Now “set the distinguishability scale” in $x$-space by binning. Fix a bin width $\Delta=0.4\sigma$ and let $g_\Delta:\mathbb R\to\mathbb Z$ record which interval of length $\Delta$ contains $x$ (anchored at the mean). Define the coarse variable $$Y:=g_\Delta(X)=g_\Delta(\psi(U)).$$

This induces a partition kernel on $\mathbb R$:

$$K_\Delta(x,x') := \mathbf 1\{g_\Delta(x)=g_\Delta(x')\}.$$

Typicality is the probability mass of your bin, $\tau_\Delta(x)=\mathbb P(g_\Delta(X')=g_\Delta(x))$, so SS-entropy reduces to an ordinary Shannon entropy: $$H_{K_\Delta}(\mu_X)=H(Y).$$

To express the same coarse-graining on the latent space, define $f_\Delta(u):=g_\Delta(\psi(u))$ and pull the kernel back: $$\widetilde K_\Delta(u,u') := \mathbf 1\{f_\Delta(u)=f_\Delta(u')\}=K_\Delta(\psi(u),\psi(u')).$$ Since $\psi$ pushes Lebesgue measure $\lambda$ forward to $\mu_X$, this is just a change of variables, so the entropy is unchanged: $$H_{K_\Delta}(\mu_X)=H_{\widetilde K_\Delta}(\lambda).$$

In $u$-space the bin boundaries become quantiles $u_j=\psi^{-1}(m+j\Delta)=F(m+j\Delta)$, which crowd near $0$ and $1$ because the Gaussian tails have low density.
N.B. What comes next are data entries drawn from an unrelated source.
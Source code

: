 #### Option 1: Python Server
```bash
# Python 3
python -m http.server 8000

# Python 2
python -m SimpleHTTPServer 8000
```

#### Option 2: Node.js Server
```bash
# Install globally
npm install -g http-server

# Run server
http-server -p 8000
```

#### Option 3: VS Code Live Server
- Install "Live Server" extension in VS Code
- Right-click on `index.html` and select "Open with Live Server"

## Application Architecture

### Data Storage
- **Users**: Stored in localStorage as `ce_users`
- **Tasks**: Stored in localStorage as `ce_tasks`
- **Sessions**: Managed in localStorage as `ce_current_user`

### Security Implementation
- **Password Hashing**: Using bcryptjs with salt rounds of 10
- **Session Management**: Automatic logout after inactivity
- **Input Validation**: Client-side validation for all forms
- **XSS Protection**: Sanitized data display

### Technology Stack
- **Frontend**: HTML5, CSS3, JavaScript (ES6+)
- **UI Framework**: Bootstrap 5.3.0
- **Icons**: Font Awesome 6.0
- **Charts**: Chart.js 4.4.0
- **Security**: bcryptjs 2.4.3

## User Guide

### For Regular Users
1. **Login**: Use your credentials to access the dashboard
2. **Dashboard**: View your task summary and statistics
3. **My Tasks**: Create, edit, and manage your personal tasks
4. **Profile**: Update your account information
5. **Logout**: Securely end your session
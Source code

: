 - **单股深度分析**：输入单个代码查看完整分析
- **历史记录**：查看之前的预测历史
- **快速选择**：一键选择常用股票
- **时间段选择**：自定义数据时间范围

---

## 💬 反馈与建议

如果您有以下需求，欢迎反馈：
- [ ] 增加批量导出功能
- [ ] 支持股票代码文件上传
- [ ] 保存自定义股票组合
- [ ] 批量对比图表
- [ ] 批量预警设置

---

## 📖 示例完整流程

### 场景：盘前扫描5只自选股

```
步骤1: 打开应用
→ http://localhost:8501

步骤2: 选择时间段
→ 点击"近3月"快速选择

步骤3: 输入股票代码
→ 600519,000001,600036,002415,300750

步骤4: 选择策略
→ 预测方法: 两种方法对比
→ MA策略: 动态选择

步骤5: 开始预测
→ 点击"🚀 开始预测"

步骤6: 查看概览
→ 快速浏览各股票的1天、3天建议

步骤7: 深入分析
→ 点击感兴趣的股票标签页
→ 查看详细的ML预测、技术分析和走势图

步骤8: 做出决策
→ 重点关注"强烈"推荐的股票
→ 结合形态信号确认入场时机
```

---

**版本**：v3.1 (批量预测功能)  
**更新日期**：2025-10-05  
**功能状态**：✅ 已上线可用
Partition kernel bins on a Gaussian pdf and their pullback under the CDF to a uniform density.
A fixed-width partition in $x$ (top left) maps to a nonuniform partition in $u$ (top right); near the tails the mapped boundaries squeeze together. The bottom plot shows the resulting discrete distribution of $Y=g_\Delta(X)$. Let $\widetilde K_\Delta$ be the pulled-back partition kernel on $[0,1]$. Then: $$H_{K_\Delta}(\mu_X)=H_{\widetilde K_\Delta}(\lambda)=H(Y).$$ That is, the SS-entropy with either kernel equals the Shannon entropy of the coarse variable because all are representations of the same event, up to what the kernel considers indistinguishable.

Relationship to differential entropy

The “infinite distinguishability" limit corresponds to a kernel that only matches a point to itself:

$$K_{\mathrm{id}}(x,x') := \mathbf 1\{x=x'\}, \qquad \tau(x)=\int K_{\mathrm{id}}(x,x')\,d\mu(x')=\mu(\{x\}).$$

If $\mu$ is atomless (no point masses), then $\mu(\{x\})=0$ for every $x$, so $\tau(x)=0$ almost everywhere and $-\log \tau(x)=+\infty$. In SS-entropy terms: considering each event on a continuous space to be uniquely distinct leads to unbounded surprisal.

Differential entropy can be understood as what remains after you subtract a kernel-dependent distinguishability baseline from a finite-distinguishability family of kernels with a shrinking scale $\varepsilon$. For example, take a translation-invariant kernel $$K_\varepsilon(x,x') := \kappa\!\left(\frac{x-x'}{\varepsilon}\right), \qquad \kappa(t)=\kappa(-t), \qquad \kappa(0)=1.$$ For many “local” choices and smooth densities $f$, typicality behaves like $\tau_\varepsilon(x)\approx \varepsilon f(x)$ up to a kernel-dependent constant, so

$$H_{K_\varepsilon}(\mu)=\mathbb E[-\log \tau_\varepsilon(X)] \approx \log(1/\varepsilon) + \mathbb E[-\log f(X)] + \text{const}.$$

SS-entropy keeps the kernel (and therefore the baseline) explicit; differential entropy is the distribution part you get by renormalizing away that baseline as $\varepsilon\to 0$. By the pullback identity above, you can compute the same small-scale behavior either on $(\mathbb R,\mu)$ or on $([0,1],\lambda)$ with the pulled-back kernel.